Pictures in the data should be dropped; transcribe exactly the lines from the one that has "## Deploy Function to Lambda" through the one that has "예측 (2024년부터 2031년까지)</h1></p><p><strong>요약</strong></p>".

+++

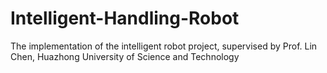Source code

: # Intelligent-Handling-Robot
The implementation of the intelligent robot project, supervised by Prof. Lin Chen, Huazhong University of Science and Technology
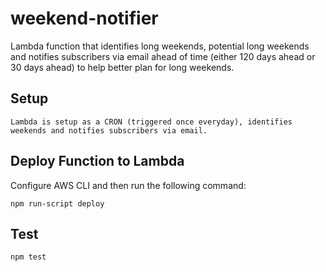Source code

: # weekend-notifier

Lambda function that identifies long weekends, potential long weekends and notifies subscribers via email ahead of time (either 120 days ahead or 30 days ahead) to help better plan for long weekends. 

## Setup

    Lambda is setup as a CRON (triggered once everyday), identifies weekends and notifies subscribers via email. 

## Deploy Function to Lambda

Configure AWS CLI and then run the following command:

	npm run-script deploy

## Test

	npm test
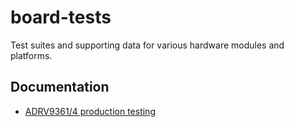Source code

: # board-tests

Test suites and supporting data for various hardware modules and platforms.

## Documentation

- [ADRV9361/4 production testing](https://wiki.analog.com/resources/eval/user-guides/pzsdr/testing)
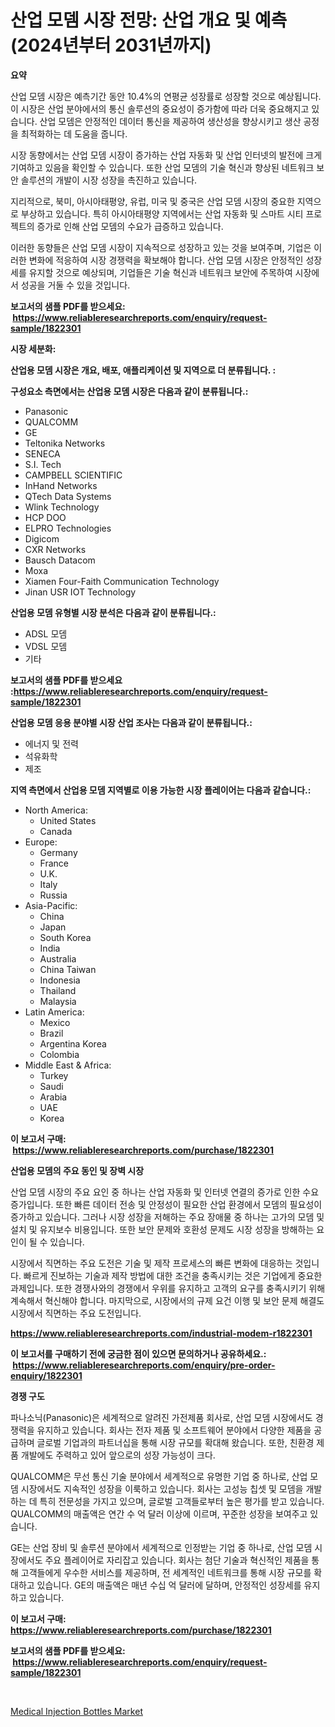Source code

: <p><h1>산업 모뎀 시장 전망: 산업 개요 및 예측 (2024년부터 2031년까지)</h1></p><p><strong>요약</strong></p>
<p><p>산업 모뎀 시장은 예측기간 동안 10.4%의 연평균 성장률로 성장할 것으로 예상됩니다. 이 시장은 산업 분야에서의 통신 솔루션의 중요성이 증가함에 따라 더욱 중요해지고 있습니다. 산업 모뎀은 안정적인 데이터 통신을 제공하여 생산성을 향상시키고 생산 공정을 최적화하는 데 도움을 줍니다.</p><p>시장 동향에서는 산업 모뎀 시장이 증가하는 산업 자동화 및 산업 인터넷의 발전에 크게 기여하고 있음을 확인할 수 있습니다. 또한 산업 모뎀의 기술 혁신과 향상된 네트워크 보안 솔루션의 개발이 시장 성장을 촉진하고 있습니다.</p><p>지리적으로, 북미, 아시아태평양, 유럽, 미국 및 중국은 산업 모뎀 시장의 중요한 지역으로 부상하고 있습니다. 특히 아시아태평양 지역에서는 산업 자동화 및 스마트 시티 프로젝트의 증가로 인해 산업 모뎀의 수요가 급증하고 있습니다.</p><p>이러한 동향들은 산업 모뎀 시장이 지속적으로 성장하고 있는 것을 보여주며, 기업은 이러한 변화에 적응하여 시장 경쟁력을 확보해야 합니다. 산업 모뎀 시장은 안정적인 성장세를 유지할 것으로 예상되며, 기업들은 기술 혁신과 네트워크 보안에 주목하여 시장에서 성공을 거둘 수 있을 것입니다.</p></p>
<p><strong>보고서의 샘플 PDF를 받으세요: &nbsp;<a href="https://www.reliableresearchreports.com/enquiry/request-sample/1822301">https://www.reliableresearchreports.com/enquiry/request-sample/1822301</a></strong></p>
<p><strong>시장 세분화:</strong></p>
<p><strong> 산업용 모뎀 시장은 개요, 배포, 애플리케이션 및 지역으로 더 분류됩니다. :</strong></p>
<p><strong>구성요소 측면에서는 산업용 모뎀 시장은 다음과 같이 분류됩니다.:</strong></p>
<p><ul><li>Panasonic</li><li>QUALCOMM</li><li>GE</li><li>Teltonika Networks</li><li>SENECA</li><li>S.I. Tech</li><li>CAMPBELL SCIENTIFIC</li><li>InHand Networks</li><li>QTech Data Systems</li><li>Wlink Technology</li><li>HCP DOO</li><li>ELPRO Technologies</li><li>Digicom</li><li>CXR Networks</li><li>Bausch Datacom</li><li>Moxa</li><li>Xiamen Four-Faith Communication Technology</li><li>Jinan USR IOT Technology</li></ul></p>
<p><strong> 산업용 모뎀 유형별 시장 분석은 다음과 같이 분류됩니다.:</strong></p>
<p><ul><li>ADSL 모뎀</li><li>VDSL 모뎀</li><li>기타</li></ul></p>
<p><strong>보고서의 샘플 PDF를 받으세요 :<a href="https://www.reliableresearchreports.com/enquiry/request-sample/1822301">https://www.reliableresearchreports.com/enquiry/request-sample/1822301</a></strong></p>
<p><strong> 산업용 모뎀 응용 분야별 시장 산업 조사는 다음과 같이 분류됩니다.:</strong></p>
<p><ul><li>에너지 및 전력</li><li>석유화학</li><li>제조</li></ul></p>
<p><strong>지역 측면에서 산업용 모뎀 지역별로 이용 가능한 시장 플레이어는 다음과 같습니다.:</strong></p>
<p><ul>
    <li>
        North America:
        <ul>
            <li>United States</li>
            <li>Canada</li>
        </ul>
    </li>
    <li>
        Europe:
        <ul>
            <li>Germany</li>
            <li>France</li>
            <li>U.K.</li>
            <li>Italy</li>
            <li>Russia</li>
        </ul>
    </li>
    <li>
        Asia-Pacific:
        <ul>
            <li>China</li>
            <li>Japan</li>
            <li>South Korea</li>
            <li>India</li>
            <li>Australia</li>
            <li>China Taiwan</li>
            <li>Indonesia</li>
            <li>Thailand</li>
            <li>Malaysia</li>
        </ul>
    </li>
    <li>
        Latin America:
        <ul>
            <li>Mexico</li>
            <li>Brazil</li>
            <li>Argentina Korea</li>
            <li>Colombia</li>
        </ul>
    </li>
    <li>
        Middle East & Africa:
        <ul>
            <li>Turkey</li>
            <li>Saudi</li>
            <li>Arabia</li>
            <li>UAE</li>
            <li>Korea</li>
        </ul>
    </li>
    </ul></p>
<p><strong>이 보고서 구매: &nbsp;<a href="https://www.reliableresearchreports.com/purchase/1822301">https://www.reliableresearchreports.com/purchase/1822301</a></strong></p>
<p><strong>산업용 모뎀의 주요 동인 및 장벽 시장</strong></p>
<p><p>산업 모뎀 시장의 주요 요인 중 하나는 산업 자동화 및 인터넷 연결의 증가로 인한 수요 증가입니다. 또한 빠른 데이터 전송 및 안정성이 필요한 산업 환경에서 모뎀의 필요성이 증가하고 있습니다. 그러나 시장 성장을 저해하는 주요 장애물 중 하나는 고가의 모뎀 및 설치 및 유지보수 비용입니다. 또한 보안 문제와 호환성 문제도 시장 성장을 방해하는 요인이 될 수 있습니다.</p><p>시장에서 직면하는 주요 도전은 기술 및 제작 프로세스의 빠른 변화에 대응하는 것입니다. 빠르게 진보하는 기술과 제작 방법에 대한 조건을 충족시키는 것은 기업에게 중요한 과제입니다. 또한 경쟁사와의 경쟁에서 우위를 유지하고 고객의 요구를 충족시키기 위해 계속해서 혁신해야 합니다. 마지막으로, 시장에서의 규제 요건 이행 및 보안 문제 해결도 시장에서 직면하는 주요 도전입니다.</p></p>
<p><strong><a href="https://www.reliableresearchreports.com/industrial-modem-r1822301">https://www.reliableresearchreports.com/industrial-modem-r1822301</a></strong></p>
<p><strong>이 보고서를 구매하기 전에 궁금한 점이 있으면 문의하거나 공유하세요.: &nbsp;<a href="https://www.reliableresearchreports.com/enquiry/pre-order-enquiry/1822301">https://www.reliableresearchreports.com/enquiry/pre-order-enquiry/1822301</a></strong></p>
<p><strong>경쟁 구도</strong></p>
<p><p>파나소닉(Panasonic)은 세계적으로 알려진 가전제품 회사로, 산업 모뎀 시장에서도 경쟁력을 유지하고 있습니다. 회사는 전자 제품 및 소프트웨어 분야에서 다양한 제품을 공급하며 글로벌 기업과의 파트너십을 통해 시장 규모를 확대해 왔습니다. 또한, 친환경 제품 개발에도 주력하고 있어 앞으로의 성장 가능성이 크다.</p><p>QUALCOMM은 무선 통신 기술 분야에서 세계적으로 유명한 기업 중 하나로, 산업 모뎀 시장에서도 지속적인 성장을 이룩하고 있습니다. 회사는 고성능 칩셋 및 모뎀을 개발하는 데 특히 전문성을 가지고 있으며, 글로벌 고객들로부터 높은 평가를 받고 있습니다. QUALCOMM의 매출액은 연간 수 억 달러 이상에 이르며, 꾸준한 성장을 보여주고 있습니다.</p><p>GE는 산업 장비 및 솔루션 분야에서 세계적으로 인정받는 기업 중 하나로, 산업 모뎀 시장에서도 주요 플레이어로 자리잡고 있습니다. 회사는 첨단 기술과 혁신적인 제품을 통해 고객들에게 우수한 서비스를 제공하며, 전 세계적인 네트워크를 통해 시장 규모를 확대하고 있습니다. GE의 매출액은 매년 수십 억 달러에 달하며, 안정적인 성장세를 유지하고 있습니다.</p></p>
<p><strong>이 보고서 구매: &nbsp; <a href="https://www.reliableresearchreports.com/purchase/1822301">https://www.reliableresearchreports.com/purchase/1822301</a></strong></p>
<p><strong>보고서의 샘플 PDF를 받으세요: &nbsp;<a href="https://www.reliableresearchreports.com/enquiry/request-sample/1822301">https://www.reliableresearchreports.com/enquiry/request-sample/1822301</a></strong><strong></strong></p>
<p>&nbsp;</p>
<p><p><a href="https://eight-handstand-8fb.notion.site/Medical-Injection-Bottles-Market-Analysis-Its-CAGR-Market-Segmentation-and-Global-Industry-Overvie-775eb95bda344b61a9f888cf95f150a5">Medical Injection Bottles Market</a></p></p>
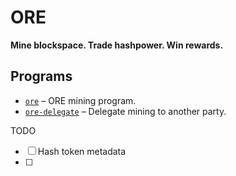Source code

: # ORE

**Mine blockspace. Trade hashpower. Win rewards.**

## Programs
- [`ore`](ore/) – ORE mining program.
- [`ore-delegate`](ore-delegate/) – Delegate mining to another party.


TODO
- [ ] Hash token metadata
- [ ]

+++

:: Written answer ::
## Deploy Function to Lambda

Configure AWS CLI and then run the following command:

	npm run-script deploy

## Test

	npm test
Source code

: # board-tests

Test suites and supporting data for various hardware modules and platforms.

## Documentation

- [ADRV9361/4 production testing](https://wiki.analog.com/resources/eval/user-guides/pzsdr/testing)
Source code

: <p><h1>산업 모뎀 시장 전망: 산업 개요 및 예측 (2024년부터 2031년까지)</h1></p><p><strong>요약</strong></p>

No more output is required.